*PROBLEM STATEMENT*:
Reproduce every record below exactly, with the pictures left out.

○ ○ ○ ○ ○ ○ ○

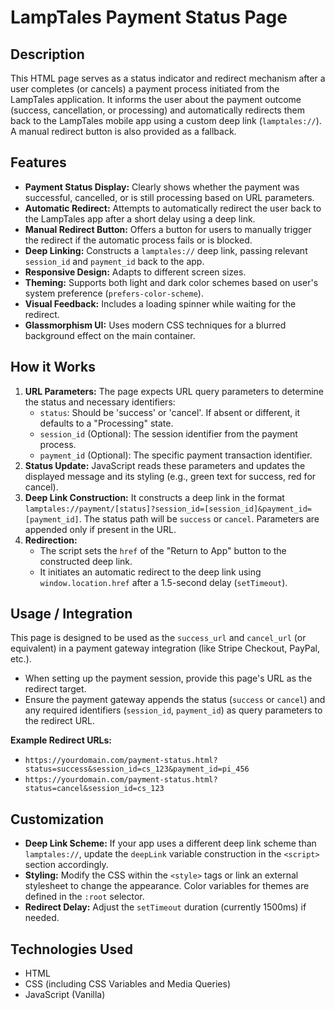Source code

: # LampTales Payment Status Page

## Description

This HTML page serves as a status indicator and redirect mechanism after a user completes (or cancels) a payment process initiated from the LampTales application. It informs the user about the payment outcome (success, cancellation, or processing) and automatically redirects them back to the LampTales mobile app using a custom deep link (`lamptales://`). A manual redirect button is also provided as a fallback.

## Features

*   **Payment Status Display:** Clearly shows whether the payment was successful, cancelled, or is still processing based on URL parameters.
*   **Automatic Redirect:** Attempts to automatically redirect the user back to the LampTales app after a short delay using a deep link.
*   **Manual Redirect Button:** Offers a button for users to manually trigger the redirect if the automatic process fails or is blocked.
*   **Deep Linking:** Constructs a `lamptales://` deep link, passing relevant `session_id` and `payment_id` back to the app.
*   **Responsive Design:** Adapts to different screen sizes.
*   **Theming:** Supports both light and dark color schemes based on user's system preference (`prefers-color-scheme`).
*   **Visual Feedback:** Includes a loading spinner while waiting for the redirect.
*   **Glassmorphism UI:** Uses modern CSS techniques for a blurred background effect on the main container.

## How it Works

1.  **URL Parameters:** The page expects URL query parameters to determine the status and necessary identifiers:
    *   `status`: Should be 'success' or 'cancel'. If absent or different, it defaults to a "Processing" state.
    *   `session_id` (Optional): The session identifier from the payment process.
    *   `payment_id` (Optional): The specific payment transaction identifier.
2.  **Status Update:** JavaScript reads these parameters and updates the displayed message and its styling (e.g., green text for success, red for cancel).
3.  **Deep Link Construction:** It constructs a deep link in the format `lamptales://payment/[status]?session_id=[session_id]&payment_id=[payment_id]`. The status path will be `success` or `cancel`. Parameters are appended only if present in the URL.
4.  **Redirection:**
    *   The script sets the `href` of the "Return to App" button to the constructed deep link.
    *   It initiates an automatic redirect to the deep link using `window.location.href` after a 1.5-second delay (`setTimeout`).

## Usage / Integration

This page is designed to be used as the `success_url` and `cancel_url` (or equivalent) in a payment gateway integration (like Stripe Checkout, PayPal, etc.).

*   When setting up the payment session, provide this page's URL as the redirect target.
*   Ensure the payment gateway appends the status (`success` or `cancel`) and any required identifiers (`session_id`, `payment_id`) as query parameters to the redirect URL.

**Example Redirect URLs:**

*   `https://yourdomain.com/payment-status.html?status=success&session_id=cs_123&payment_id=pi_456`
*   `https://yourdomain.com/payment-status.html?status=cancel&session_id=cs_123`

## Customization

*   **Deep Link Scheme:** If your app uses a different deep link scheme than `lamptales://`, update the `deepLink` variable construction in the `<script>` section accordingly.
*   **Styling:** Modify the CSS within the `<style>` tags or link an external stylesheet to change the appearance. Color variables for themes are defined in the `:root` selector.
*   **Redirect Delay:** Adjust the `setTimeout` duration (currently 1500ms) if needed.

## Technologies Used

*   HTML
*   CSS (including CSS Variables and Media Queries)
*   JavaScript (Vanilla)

○ ○ ○ ○ ○ ○ ○

*SOLUTION FOR THIS TASK*:
Source code

: # LampTales Payment Status Page

## Description

This HTML page serves as a status indicator and redirect mechanism after a user completes (or cancels) a payment process initiated from the LampTales application. It informs the user about the payment outcome (success, cancellation, or processing) and automatically redirects them back to the LampTales mobile app using a custom deep link (`lamptales://`). A manual redirect button is also provided as a fallback.

## Features

*   **Payment Status Display:** Clearly shows whether the payment was successful, cancelled, or is still processing based on URL parameters.
*   **Automatic Redirect:** Attempts to automatically redirect the user back to the LampTales app after a short delay using a deep link.
*   **Manual Redirect Button:** Offers a button for users to manually trigger the redirect if the automatic process fails or is blocked.
*   **Deep Linking:** Constructs a `lamptales://` deep link, passing relevant `session_id` and `payment_id` back to the app.
*   **Responsive Design:** Adapts to different screen sizes.
*   **Theming:** Supports both light and dark color schemes based on user's system preference (`prefers-color-scheme`).
*   **Visual Feedback:** Includes a loading spinner while waiting for the redirect.
*   **Glassmorphism UI:** Uses modern CSS techniques for a blurred background effect on the main container.

## How it Works

1.  **URL Parameters:** The page expects URL query parameters to determine the status and necessary identifiers:
    *   `status`: Should be 'success' or 'cancel'. If absent or different, it defaults to a "Processing" state.
    *   `session_id` (Optional): The session identifier from the payment process.
    *   `payment_id` (Optional): The specific payment transaction identifier.
2.  **Status Update:** JavaScript reads these parameters and updates the displayed message and its styling (e.g., green text for success, red for cancel).
3.  **Deep Link Construction:** It constructs a deep link in the format `lamptales://payment/[status]?session_id=[session_id]&payment_id=[payment_id]`. The status path will be `success` or `cancel`. Parameters are appended only if present in the URL.
4.  **Redirection:**
    *   The script sets the `href` of the "Return to App" button to the constructed deep link.
    *   It initiates an automatic redirect to the deep link using `window.location.href` after a 1.5-second delay (`setTimeout`).

## Usage / Integration

This page is designed to be used as the `success_url` and `cancel_url` (or equivalent) in a payment gateway integration (like Stripe Checkout, PayPal, etc.).

*   When setting up the payment session, provide this page's URL as the redirect target.
*   Ensure the payment gateway appends the status (`success` or `cancel`) and any required identifiers (`session_id`, `payment_id`) as query parameters to the redirect URL.

**Example Redirect URLs:**

*   `https://yourdomain.com/payment-status.html?status=success&session_id=cs_123&payment_id=pi_456`
*   `https://yourdomain.com/payment-status.html?status=cancel&session_id=cs_123`

## Customization

*   **Deep Link Scheme:** If your app uses a different deep link scheme than `lamptales://`, update the `deepLink` variable construction in the `<script>` section accordingly.
*   **Styling:** Modify the CSS within the `<style>` tags or link an external stylesheet to change the appearance. Color variables for themes are defined in the `:root` selector.
*   **Redirect Delay:** Adjust the `setTimeout` duration (currently 1500ms) if needed.

## Technologies Used

*   HTML
*   CSS (including CSS Variables and Media Queries)
*   JavaScript (Vanilla)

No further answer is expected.